SOURCE DATA.

Content starts

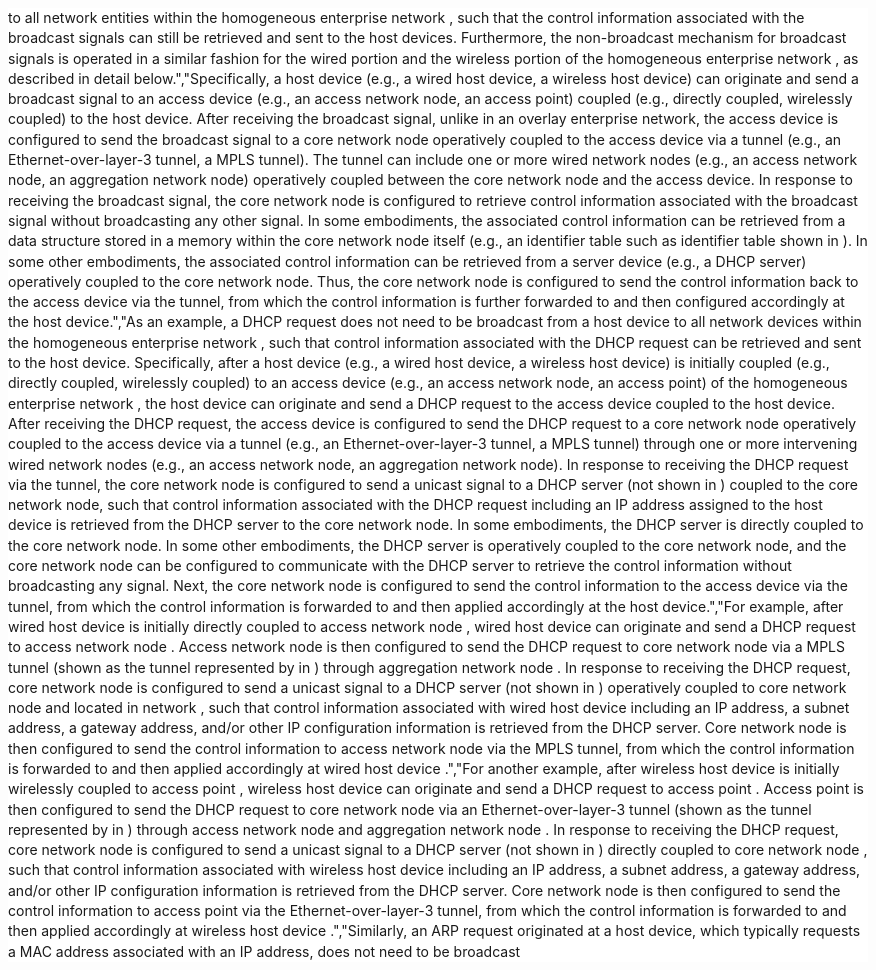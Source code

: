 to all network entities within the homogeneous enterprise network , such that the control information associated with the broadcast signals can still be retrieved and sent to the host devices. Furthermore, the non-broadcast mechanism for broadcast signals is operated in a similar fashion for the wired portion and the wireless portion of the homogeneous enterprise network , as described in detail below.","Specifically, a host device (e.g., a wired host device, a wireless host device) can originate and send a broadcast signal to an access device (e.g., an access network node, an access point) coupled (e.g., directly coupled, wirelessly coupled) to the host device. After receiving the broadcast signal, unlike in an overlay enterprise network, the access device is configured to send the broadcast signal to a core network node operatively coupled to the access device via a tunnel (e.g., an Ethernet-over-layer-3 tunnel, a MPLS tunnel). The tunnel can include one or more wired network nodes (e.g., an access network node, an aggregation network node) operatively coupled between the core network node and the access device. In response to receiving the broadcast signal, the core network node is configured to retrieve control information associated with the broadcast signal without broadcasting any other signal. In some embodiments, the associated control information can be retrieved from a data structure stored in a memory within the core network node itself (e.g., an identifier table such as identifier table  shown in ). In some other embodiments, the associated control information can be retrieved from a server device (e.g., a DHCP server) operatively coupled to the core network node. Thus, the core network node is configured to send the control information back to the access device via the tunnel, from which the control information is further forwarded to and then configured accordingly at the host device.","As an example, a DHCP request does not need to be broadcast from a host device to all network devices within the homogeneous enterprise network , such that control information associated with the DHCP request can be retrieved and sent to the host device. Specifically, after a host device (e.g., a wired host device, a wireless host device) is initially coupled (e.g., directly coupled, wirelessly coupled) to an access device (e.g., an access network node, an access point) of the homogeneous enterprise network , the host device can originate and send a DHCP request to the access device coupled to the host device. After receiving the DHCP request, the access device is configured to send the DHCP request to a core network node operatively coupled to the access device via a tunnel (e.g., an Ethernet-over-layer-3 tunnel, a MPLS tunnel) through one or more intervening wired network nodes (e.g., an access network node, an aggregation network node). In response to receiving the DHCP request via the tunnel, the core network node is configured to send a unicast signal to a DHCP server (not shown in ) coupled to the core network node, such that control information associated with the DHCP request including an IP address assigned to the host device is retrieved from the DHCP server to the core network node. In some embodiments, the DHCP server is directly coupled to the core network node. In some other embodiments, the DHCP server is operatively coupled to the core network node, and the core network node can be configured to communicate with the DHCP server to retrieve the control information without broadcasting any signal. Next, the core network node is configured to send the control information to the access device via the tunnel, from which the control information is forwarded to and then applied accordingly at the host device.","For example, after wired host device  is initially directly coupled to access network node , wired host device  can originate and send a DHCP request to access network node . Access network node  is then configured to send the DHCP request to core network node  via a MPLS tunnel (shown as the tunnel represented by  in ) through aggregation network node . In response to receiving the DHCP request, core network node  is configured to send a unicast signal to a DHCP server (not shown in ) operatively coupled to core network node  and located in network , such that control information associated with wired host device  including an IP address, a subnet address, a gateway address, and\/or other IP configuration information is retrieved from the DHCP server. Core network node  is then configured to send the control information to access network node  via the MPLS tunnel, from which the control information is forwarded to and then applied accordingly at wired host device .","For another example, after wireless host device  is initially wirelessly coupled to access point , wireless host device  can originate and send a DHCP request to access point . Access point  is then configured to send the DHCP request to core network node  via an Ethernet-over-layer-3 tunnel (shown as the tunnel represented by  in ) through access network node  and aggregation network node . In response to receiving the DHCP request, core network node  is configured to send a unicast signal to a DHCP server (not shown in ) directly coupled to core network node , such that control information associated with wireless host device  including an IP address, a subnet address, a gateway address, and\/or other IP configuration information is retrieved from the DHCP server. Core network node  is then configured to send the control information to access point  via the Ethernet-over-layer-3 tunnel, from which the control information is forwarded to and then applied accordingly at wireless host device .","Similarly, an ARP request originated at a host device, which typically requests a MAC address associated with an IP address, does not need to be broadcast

Content ends
Content starts

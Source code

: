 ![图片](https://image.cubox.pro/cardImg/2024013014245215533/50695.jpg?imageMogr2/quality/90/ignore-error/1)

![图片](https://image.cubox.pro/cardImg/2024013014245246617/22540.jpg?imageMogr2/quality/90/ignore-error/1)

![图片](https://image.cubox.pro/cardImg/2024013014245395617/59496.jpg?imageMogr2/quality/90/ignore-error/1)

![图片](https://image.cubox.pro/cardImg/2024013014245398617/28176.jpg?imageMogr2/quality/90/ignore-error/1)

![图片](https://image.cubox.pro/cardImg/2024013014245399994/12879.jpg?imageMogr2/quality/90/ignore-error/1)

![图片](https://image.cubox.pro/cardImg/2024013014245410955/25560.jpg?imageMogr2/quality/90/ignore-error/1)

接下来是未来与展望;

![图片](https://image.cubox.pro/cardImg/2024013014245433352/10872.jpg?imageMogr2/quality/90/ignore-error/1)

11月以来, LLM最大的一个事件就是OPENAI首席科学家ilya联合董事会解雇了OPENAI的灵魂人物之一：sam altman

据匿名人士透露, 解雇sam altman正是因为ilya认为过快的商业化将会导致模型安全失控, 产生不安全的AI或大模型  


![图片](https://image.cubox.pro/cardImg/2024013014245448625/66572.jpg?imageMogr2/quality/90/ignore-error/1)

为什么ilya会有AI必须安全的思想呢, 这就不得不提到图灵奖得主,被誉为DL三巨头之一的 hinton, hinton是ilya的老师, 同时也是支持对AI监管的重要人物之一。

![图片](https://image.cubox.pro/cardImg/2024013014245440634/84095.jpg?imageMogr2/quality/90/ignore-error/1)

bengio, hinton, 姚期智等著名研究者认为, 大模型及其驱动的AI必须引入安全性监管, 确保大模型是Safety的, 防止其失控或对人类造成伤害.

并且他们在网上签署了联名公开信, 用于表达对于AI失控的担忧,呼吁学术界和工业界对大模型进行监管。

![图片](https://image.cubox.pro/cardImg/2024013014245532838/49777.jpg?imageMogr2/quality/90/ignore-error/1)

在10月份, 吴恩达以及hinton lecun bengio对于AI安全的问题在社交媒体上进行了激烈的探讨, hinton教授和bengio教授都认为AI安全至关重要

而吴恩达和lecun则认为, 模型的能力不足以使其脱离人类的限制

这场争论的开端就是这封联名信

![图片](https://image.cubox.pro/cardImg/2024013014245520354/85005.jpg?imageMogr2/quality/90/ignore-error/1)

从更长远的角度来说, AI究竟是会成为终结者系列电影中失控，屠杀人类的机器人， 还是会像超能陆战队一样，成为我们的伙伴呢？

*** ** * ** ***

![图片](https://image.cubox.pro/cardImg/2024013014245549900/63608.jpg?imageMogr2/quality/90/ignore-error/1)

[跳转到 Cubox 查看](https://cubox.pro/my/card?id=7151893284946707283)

Content ends
Content starts

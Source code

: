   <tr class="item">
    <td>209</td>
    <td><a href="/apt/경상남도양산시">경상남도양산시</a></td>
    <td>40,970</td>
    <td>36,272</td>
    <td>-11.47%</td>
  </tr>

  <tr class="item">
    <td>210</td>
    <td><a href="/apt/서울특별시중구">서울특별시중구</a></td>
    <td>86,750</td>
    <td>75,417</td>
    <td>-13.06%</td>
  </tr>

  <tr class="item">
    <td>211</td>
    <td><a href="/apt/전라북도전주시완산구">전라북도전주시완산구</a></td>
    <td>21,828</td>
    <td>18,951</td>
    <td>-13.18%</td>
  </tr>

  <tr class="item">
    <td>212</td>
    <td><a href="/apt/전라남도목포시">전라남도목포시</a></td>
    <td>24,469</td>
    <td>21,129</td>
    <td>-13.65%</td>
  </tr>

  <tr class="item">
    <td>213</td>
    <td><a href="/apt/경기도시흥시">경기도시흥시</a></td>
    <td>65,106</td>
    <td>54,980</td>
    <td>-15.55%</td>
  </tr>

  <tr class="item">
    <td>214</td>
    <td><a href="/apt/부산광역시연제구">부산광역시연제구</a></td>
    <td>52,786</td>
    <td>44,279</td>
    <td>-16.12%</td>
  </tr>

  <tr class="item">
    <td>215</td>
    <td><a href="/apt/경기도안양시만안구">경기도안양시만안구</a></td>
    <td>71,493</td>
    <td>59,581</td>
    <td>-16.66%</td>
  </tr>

Content ends

WORK ITEM.
Copy each line holding the word "cardImg" from the listing above.

TASK SOLUTION.
: ![图片](https://image.cubox.pro/cardImg/2024013014245215533/50695.jpg?imageMogr2/quality/90/ignore-error/1)
![图片](https://image.cubox.pro/cardImg/2024013014245246617/22540.jpg?imageMogr2/quality/90/ignore-error/1)
![图片](https://image.cubox.pro/cardImg/2024013014245395617/59496.jpg?imageMogr2/quality/90/ignore-error/1)
![图片](https://image.cubox.pro/cardImg/2024013014245398617/28176.jpg?imageMogr2/quality/90/ignore-error/1)
![图片](https://image.cubox.pro/cardImg/2024013014245399994/12879.jpg?imageMogr2/quality/90/ignore-error/1)
![图片](https://image.cubox.pro/cardImg/2024013014245410955/25560.jpg?imageMogr2/quality/90/ignore-error/1)
![图片](https://image.cubox.pro/cardImg/2024013014245433352/10872.jpg?imageMogr2/quality/90/ignore-error/1)
![图片](https://image.cubox.pro/cardImg/2024013014245448625/66572.jpg?imageMogr2/quality/90/ignore-error/1)
![图片](https://image.cubox.pro/cardImg/2024013014245440634/84095.jpg?imageMogr2/quality/90/ignore-error/1)
![图片](https://image.cubox.pro/cardImg/2024013014245532838/49777.jpg?imageMogr2/quality/90/ignore-error/1)
![图片](https://image.cubox.pro/cardImg/2024013014245520354/85005.jpg?imageMogr2/quality/90/ignore-error/1)
![图片](https://image.cubox.pro/cardImg/2024013014245549900/63608.jpg?imageMogr2/quality/90/ignore-error/1)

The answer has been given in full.